> _Stored items_:
◆ ◆ ◆

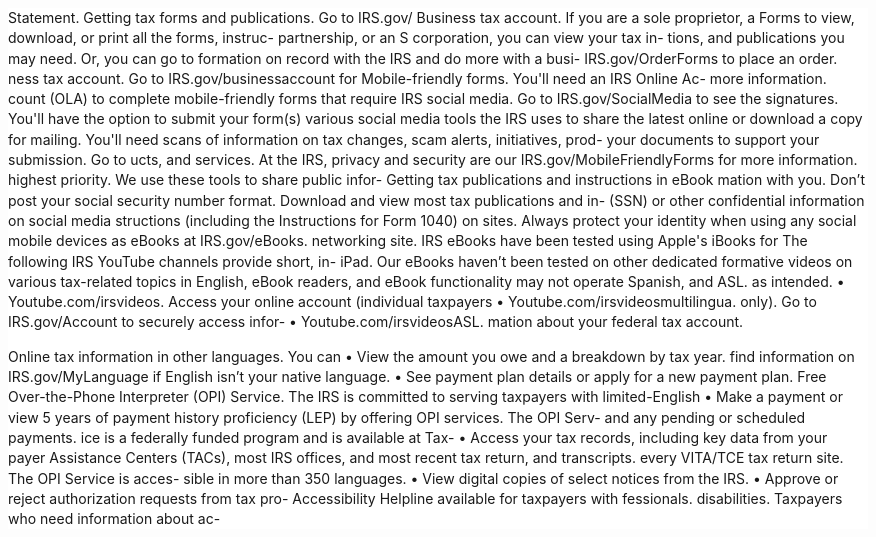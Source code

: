 Statement.                                                     Getting tax forms and publications. Go to IRS.gov/
Business tax account. If you are a sole proprietor, a          Forms to view, download, or print all the forms, instruc-
partnership, or an S corporation, you can view your tax in-    tions, and publications you may need. Or, you can go to
formation on record with the IRS and do more with a busi-      IRS.gov/OrderForms to place an order.
ness tax account. Go to IRS.gov/businessaccount for            Mobile-friendly forms. You'll need an IRS Online Ac-
more information.                                              count (OLA) to complete mobile-friendly forms that require
IRS social media. Go to IRS.gov/SocialMedia to see the         signatures. You'll have the option to submit your form(s)
various social media tools the IRS uses to share the latest    online or download a copy for mailing. You'll need scans of
information on tax changes, scam alerts, initiatives, prod-    your documents to support your submission. Go to
ucts, and services. At the IRS, privacy and security are our   IRS.gov/MobileFriendlyForms for more information.
highest priority. We use these tools to share public infor-    Getting tax publications and instructions in eBook
mation with you. Don’t post your social security number        format. Download and view most tax publications and in-
(SSN) or other confidential information on social media        structions (including the Instructions for Form 1040) on
sites. Always protect your identity when using any social      mobile devices as eBooks at IRS.gov/eBooks.
networking site.                                                  IRS eBooks have been tested using Apple's iBooks for
   The following IRS YouTube channels provide short, in-       iPad. Our eBooks haven’t been tested on other dedicated
formative videos on various tax-related topics in English,     eBook readers, and eBook functionality may not operate
Spanish, and ASL.                                              as intended.
 • Youtube.com/irsvideos.
                                                               Access your online account (individual taxpayers
 • Youtube.com/irsvideosmultilingua.                           only). Go to IRS.gov/Account to securely access infor-
 • Youtube.com/irsvideosASL.                                   mation about your federal tax account.

Online tax information in other languages. You can              • View the amount you owe and a breakdown by tax
                                                                  year.
find information on IRS.gov/MyLanguage if English isn’t
your native language.                                           • See payment plan details or apply for a new payment
                                                                  plan.
Free Over-the-Phone Interpreter (OPI) Service. The
IRS is committed to serving taxpayers with limited-English      • Make a payment or view 5 years of payment history
proficiency (LEP) by offering OPI services. The OPI Serv-         and any pending or scheduled payments.
ice is a federally funded program and is available at Tax-      • Access your tax records, including key data from your
payer Assistance Centers (TACs), most IRS offices, and            most recent tax return, and transcripts.
every VITA/TCE tax return site. The OPI Service is acces-
sible in more than 350 languages.
                                                                • View digital copies of select notices from the IRS.
                                                                • Approve or reject authorization requests from tax pro-
Accessibility Helpline available for taxpayers with               fessionals.
disabilities. Taxpayers who need information about ac-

◆ ◆ ◆

The answer must consist of every line in the records above that contains the word "tested".

networking site.                                                  IRS eBooks have been tested using Apple's iBooks for
   The following IRS YouTube channels provide short, in-       iPad. Our eBooks haven’t been tested on other dedicated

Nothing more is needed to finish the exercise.